Selain beberapa aktivis dan termasuk Ketua Komisi Pemberantasan Korupsi (KPK) Firli Bahuri, Direktur Eksekutif Saiful Mudjani Reasearh and Consulting (SMRC), Sirojudin Abbas, juga memandang penting adanya perubahan ambang batas pencalonan presiden.
Pasalnya, ia juga memandang
presidential threshold 20 persen yang diatur di dalam Pasal 222 UU 7/2017 tentang Pemilu merupakan salah satu akar permasalahan dari mahalnya biaya politik pencapresan selama ini.

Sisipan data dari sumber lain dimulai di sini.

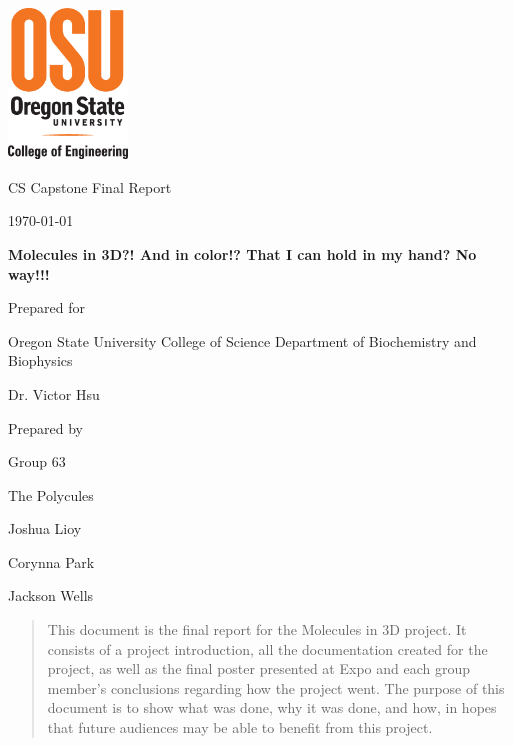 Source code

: \documentclass[letterpaper, onecolumn, draftclsnofoot, 10pt, compsoc]{IEEEtran}
\def \CapstoneTeamName{			The Polycules}
\def \CapstoneTeamNumber{		63}
\def \GroupMemberOne{			Joshua Lioy}
\def \GroupMemberTwo{			Corynna Park}
\def \GroupMemberThree{			Jackson Wells}
\def \CapstoneProjectName{		Molecules in 3D?! And in color!? That I can hold in my hand? No way!!!}
\def \CapstoneSponsorCompany{	Oregon State University College of Science Department of Biochemistry and Biophysics}
\def \CapstoneSponsorPerson{	Dr. Victor Hsu}
\def \DocType{	%
				Final Report
				}
\newcommand{\NameSigPair}[1]{\par
\makebox[2.75in][r]{#1} \hfil 	\makebox[3.25in]{\makebox[2.25in]{\hrulefill} \hfill		\makebox[.75in]{\hrulefill}}
\par\vspace{-12pt} \textit{\tiny\noindent
\makebox[2.75in]{} \hfil		\makebox[3.25in]{\makebox[2.25in][r]{Signature} \hfill	\makebox[.75in][r]{Date}}}}
\renewcommand{\NameSigPair}[1]{#1}
\begin{document}
\begin{titlepage}
    \begin{singlespace}
    	\includegraphics[height=4cm]{coe_v_spot1}
        \hfill 
        \par\vspace{.2in}
        \centering
        \scshape{
            \huge CS Capstone \DocType \par
            {\large\today}\par
            \vspace{.5in}
            \textbf{\Huge\CapstoneProjectName}\par
            \vfill
            {\large Prepared for}\par
            \Huge \CapstoneSponsorCompany\par
            \vspace{5pt}
            {\Large\NameSigPair{\CapstoneSponsorPerson}\par}
            {\large Prepared by }\par
            Group\CapstoneTeamNumber\par
            \CapstoneTeamName\par 
            \vspace{5pt}
            {\Large
                \NameSigPair{\GroupMemberOne}\par
                \NameSigPair{\GroupMemberTwo}\par
                \NameSigPair{\GroupMemberThree}\par
            }
            \vspace{20pt}
        }
        \begin{abstract}
            This document is the final report for the Molecules in 3D project. 
            It consists of a project introduction, all the documentation created for the project, as well as the final poster presented at Expo and each group member's conclusions regarding how the project went.
            The purpose of this document is to show what was done, why it was done, and how, in hopes that future audiences may be able to benefit from this project.   
        \end{abstract}     
    \end{singlespace}
\end{titlepage}
\newpage
{}
\end{document}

"Bebannya tidak hanya dipikul saat kompetisi pada masa pemilihan. Tetapi bisa merembet hingga pilkada selesai," ujar Sirojudin kepada
Kantor Berita Politik RMOL Rabu malam (15/12).
Dengan ambang batas yang cukup tinggi, Sirojudin melihat partai politik (parpol) justru akan merasa terbebani karena harus memenuhi Preshold 20 persen tersebut untuk berkoalisi.
"Hal ini membuat biaya kompetisi politik menjadi lebih mahal," tuturnya.
Karena itu, Sirojudin melihat kunci dari perbaikan sistem demokrasi di Indonesia kini berada di tangan MK, mengingat sejumlah aktivis seperti Ferry Juliantono, hingga mantan Panglima TNI Jendral (Purn) Gatot Nurmantyo, tengah mengajukan permohonan gugatan uji materiil Pasal 222 UU Pemilu.
Jika MK tidak memutuskan adanya perubahan
presidential threshold, maka Sirojudin memprediksi tidak akan ada perubahan angka ambang batas pencalonan presiden untuk Pemilu 2024.
Karena dia tidak yakin pemerintah, DPR dan termasuk parpol-parpol mau berusaha mengubah besaran
presidential threshold menjadi lebih rendah atau bahkan menjadi nol persen.
"Harus dipaksa oleh MK. Baru nanti DPR dan pemerintah akan menyesuaikan diri," demikian Sirojudin Abbas.